BEGIN
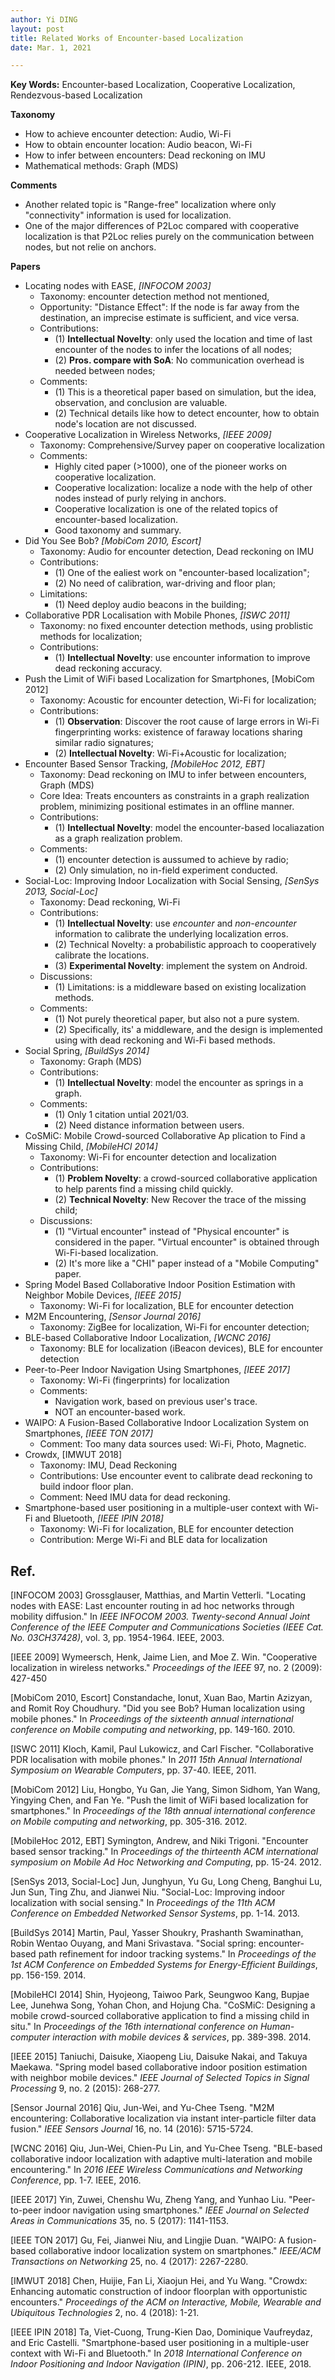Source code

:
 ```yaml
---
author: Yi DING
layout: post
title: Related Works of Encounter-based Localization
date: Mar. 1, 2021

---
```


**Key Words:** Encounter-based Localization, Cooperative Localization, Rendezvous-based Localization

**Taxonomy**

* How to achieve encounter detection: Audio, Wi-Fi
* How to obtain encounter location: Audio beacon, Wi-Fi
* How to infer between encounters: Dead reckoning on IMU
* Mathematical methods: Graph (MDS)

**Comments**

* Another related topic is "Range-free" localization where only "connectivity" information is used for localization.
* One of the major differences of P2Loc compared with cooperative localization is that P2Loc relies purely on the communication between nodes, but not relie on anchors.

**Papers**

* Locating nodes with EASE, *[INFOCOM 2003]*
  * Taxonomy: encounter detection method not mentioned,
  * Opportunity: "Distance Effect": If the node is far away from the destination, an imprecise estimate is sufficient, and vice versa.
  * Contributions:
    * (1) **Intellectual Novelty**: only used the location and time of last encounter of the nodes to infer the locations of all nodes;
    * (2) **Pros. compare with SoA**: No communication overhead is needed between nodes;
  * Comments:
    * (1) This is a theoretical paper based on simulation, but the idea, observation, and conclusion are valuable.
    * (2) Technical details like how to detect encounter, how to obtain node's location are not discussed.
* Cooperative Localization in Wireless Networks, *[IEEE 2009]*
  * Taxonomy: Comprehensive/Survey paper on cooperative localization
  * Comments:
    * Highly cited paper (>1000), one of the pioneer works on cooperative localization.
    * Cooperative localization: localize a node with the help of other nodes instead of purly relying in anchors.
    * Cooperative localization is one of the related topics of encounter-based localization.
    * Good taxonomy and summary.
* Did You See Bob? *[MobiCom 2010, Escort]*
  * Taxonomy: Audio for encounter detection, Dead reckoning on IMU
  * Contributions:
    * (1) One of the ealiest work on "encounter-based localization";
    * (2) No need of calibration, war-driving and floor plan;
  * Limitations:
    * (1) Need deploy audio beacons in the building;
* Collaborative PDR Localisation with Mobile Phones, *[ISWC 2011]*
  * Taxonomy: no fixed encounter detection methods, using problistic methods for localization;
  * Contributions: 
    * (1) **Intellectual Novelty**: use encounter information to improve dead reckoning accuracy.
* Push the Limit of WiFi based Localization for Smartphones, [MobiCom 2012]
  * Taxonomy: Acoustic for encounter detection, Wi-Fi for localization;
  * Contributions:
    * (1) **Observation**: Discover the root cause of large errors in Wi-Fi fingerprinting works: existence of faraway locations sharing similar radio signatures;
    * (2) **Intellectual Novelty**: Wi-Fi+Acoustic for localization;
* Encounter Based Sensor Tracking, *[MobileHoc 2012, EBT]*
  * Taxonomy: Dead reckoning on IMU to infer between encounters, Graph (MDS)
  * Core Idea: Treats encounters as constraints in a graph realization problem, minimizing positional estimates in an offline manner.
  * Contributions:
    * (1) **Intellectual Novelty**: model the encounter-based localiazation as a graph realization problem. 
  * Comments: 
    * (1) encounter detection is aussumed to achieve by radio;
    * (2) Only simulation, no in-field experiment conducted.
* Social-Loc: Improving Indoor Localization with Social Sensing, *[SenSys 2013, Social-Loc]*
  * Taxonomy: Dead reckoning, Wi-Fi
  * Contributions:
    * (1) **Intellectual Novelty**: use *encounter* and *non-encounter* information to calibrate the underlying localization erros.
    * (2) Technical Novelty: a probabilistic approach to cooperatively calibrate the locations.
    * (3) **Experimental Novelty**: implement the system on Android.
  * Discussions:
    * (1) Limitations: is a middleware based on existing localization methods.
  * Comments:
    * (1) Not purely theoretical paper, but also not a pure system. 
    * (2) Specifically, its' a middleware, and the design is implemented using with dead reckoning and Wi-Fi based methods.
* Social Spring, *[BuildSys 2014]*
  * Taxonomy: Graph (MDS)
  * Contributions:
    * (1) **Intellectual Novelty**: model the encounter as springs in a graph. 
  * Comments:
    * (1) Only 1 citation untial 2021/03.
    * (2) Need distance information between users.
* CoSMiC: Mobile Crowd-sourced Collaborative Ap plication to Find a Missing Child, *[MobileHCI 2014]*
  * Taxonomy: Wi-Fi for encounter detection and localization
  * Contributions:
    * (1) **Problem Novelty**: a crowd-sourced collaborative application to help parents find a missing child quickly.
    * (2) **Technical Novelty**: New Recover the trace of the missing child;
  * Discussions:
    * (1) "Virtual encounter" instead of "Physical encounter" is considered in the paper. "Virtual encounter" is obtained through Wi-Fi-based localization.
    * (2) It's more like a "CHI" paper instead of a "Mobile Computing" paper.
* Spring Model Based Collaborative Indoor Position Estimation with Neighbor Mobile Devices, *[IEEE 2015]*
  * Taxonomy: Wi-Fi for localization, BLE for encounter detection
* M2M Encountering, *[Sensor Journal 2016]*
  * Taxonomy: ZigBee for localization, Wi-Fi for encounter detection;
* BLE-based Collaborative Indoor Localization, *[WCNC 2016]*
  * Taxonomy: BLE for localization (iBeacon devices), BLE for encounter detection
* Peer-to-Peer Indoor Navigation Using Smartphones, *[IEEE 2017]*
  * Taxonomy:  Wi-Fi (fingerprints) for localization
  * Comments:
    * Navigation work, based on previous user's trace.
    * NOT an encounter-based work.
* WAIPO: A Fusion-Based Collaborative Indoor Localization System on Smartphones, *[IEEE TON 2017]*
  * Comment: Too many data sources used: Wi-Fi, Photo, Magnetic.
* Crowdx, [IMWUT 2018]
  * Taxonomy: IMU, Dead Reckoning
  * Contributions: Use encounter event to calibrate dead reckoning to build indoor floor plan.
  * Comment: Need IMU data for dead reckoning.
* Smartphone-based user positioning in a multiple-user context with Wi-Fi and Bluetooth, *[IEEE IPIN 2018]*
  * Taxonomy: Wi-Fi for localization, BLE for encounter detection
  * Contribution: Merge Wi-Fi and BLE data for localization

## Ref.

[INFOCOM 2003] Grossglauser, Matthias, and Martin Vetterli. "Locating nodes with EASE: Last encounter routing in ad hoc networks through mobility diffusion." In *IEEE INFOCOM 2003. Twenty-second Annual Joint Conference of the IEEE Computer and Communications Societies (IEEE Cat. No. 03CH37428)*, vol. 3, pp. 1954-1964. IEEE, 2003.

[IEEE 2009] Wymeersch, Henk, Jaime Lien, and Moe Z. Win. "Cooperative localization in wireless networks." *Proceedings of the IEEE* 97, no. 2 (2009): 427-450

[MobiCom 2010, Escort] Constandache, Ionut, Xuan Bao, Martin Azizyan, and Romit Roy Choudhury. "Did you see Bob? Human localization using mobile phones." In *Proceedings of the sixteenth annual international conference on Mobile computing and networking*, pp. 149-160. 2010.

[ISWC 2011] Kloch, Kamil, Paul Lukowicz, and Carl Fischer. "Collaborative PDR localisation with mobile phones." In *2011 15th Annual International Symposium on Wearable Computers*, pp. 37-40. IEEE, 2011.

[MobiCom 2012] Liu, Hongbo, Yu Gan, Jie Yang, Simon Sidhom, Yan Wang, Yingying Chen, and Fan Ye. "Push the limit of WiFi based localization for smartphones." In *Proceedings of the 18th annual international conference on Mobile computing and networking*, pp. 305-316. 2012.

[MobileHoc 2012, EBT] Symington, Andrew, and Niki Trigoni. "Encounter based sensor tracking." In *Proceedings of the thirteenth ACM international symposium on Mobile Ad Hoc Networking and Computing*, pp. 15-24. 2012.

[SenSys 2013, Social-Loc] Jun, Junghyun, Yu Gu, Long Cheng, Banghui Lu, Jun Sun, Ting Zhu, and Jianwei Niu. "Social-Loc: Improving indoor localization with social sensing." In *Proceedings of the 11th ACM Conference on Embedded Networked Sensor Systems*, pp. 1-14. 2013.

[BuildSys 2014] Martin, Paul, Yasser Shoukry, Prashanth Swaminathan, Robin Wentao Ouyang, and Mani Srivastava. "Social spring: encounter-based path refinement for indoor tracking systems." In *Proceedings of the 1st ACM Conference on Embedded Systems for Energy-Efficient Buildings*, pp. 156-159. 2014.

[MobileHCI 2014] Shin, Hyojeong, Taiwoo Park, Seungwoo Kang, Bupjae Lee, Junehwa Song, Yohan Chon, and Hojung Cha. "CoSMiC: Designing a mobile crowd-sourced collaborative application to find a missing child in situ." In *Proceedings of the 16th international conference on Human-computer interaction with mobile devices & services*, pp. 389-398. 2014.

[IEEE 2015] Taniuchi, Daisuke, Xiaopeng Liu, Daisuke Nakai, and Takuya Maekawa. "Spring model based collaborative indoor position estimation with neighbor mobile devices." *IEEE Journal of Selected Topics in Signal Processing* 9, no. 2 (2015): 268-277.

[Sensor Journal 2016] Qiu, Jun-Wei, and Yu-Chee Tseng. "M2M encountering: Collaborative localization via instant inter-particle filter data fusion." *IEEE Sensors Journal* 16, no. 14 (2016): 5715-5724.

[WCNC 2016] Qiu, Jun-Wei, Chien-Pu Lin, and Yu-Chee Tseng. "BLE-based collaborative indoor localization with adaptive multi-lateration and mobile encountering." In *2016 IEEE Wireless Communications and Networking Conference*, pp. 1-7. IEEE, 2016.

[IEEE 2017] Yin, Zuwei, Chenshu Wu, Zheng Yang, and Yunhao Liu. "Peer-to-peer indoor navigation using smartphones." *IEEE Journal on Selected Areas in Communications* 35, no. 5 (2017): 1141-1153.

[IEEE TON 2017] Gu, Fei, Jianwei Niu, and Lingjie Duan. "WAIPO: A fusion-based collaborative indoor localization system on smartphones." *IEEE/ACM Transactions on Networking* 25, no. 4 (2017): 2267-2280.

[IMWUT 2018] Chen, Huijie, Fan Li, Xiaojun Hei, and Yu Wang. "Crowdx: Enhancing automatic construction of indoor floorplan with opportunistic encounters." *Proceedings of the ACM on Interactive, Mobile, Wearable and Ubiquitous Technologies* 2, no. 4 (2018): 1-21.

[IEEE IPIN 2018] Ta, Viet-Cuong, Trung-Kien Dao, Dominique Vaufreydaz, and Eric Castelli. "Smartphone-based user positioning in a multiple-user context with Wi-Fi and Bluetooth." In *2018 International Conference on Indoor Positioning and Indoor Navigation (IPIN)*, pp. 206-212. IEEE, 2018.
END
BEGIN
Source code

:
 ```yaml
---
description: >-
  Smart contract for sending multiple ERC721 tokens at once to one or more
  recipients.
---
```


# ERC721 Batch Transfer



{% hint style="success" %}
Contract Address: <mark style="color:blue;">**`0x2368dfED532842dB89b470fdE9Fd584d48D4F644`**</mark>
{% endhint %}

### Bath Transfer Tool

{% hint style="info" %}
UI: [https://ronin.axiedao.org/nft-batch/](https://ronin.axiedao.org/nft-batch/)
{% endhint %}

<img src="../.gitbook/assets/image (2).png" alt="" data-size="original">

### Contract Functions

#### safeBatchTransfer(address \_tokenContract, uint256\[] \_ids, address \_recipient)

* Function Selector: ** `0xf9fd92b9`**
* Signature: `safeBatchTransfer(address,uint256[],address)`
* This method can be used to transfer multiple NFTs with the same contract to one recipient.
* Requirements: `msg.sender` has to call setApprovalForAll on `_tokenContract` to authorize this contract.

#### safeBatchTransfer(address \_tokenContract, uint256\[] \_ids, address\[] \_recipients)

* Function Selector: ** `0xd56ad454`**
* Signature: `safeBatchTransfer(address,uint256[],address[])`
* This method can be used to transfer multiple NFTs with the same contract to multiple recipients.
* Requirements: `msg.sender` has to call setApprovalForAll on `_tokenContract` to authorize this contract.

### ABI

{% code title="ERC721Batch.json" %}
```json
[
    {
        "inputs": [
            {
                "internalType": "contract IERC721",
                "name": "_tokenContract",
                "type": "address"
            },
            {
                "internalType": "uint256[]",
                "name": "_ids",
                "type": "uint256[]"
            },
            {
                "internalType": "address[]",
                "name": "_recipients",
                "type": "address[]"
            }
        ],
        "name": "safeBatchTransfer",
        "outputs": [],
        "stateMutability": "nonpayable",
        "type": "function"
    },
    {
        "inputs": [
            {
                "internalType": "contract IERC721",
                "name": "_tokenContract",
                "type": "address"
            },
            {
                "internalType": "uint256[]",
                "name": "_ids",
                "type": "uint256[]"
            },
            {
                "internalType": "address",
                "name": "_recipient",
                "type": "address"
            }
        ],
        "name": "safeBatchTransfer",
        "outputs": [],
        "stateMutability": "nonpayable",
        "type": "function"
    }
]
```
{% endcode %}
END
— Work order —
In the listing above, find the line with "[MobiCom 2012] Liu, Hongbo, Yu" and the line with "[BuildSys 2014] Martin, Paul, Yasser", then print exactly those lines and every line between them.

— Expected output —
[MobiCom 2012] Liu, Hongbo, Yu Gan, Jie Yang, Simon Sidhom, Yan Wang, Yingying Chen, and Fan Ye. "Push the limit of WiFi based localization for smartphones." In *Proceedings of the 18th annual international conference on Mobile computing and networking*, pp. 305-316. 2012.

[MobileHoc 2012, EBT] Symington, Andrew, and Niki Trigoni. "Encounter based sensor tracking." In *Proceedings of the thirteenth ACM international symposium on Mobile Ad Hoc Networking and Computing*, pp. 15-24. 2012.

[SenSys 2013, Social-Loc] Jun, Junghyun, Yu Gu, Long Cheng, Banghui Lu, Jun Sun, Ting Zhu, and Jianwei Niu. "Social-Loc: Improving indoor localization with social sensing." In *Proceedings of the 11th ACM Conference on Embedded Networked Sensor Systems*, pp. 1-14. 2013.

[BuildSys 2014] Martin, Paul, Yasser Shoukry, Prashanth Swaminathan, Robin Wentao Ouyang, and Mani Srivastava. "Social spring: encounter-based path refinement for indoor tracking systems." In *Proceedings of the 1st ACM Conference on Embedded Systems for Energy-Efficient Buildings*, pp. 156-159. 2014.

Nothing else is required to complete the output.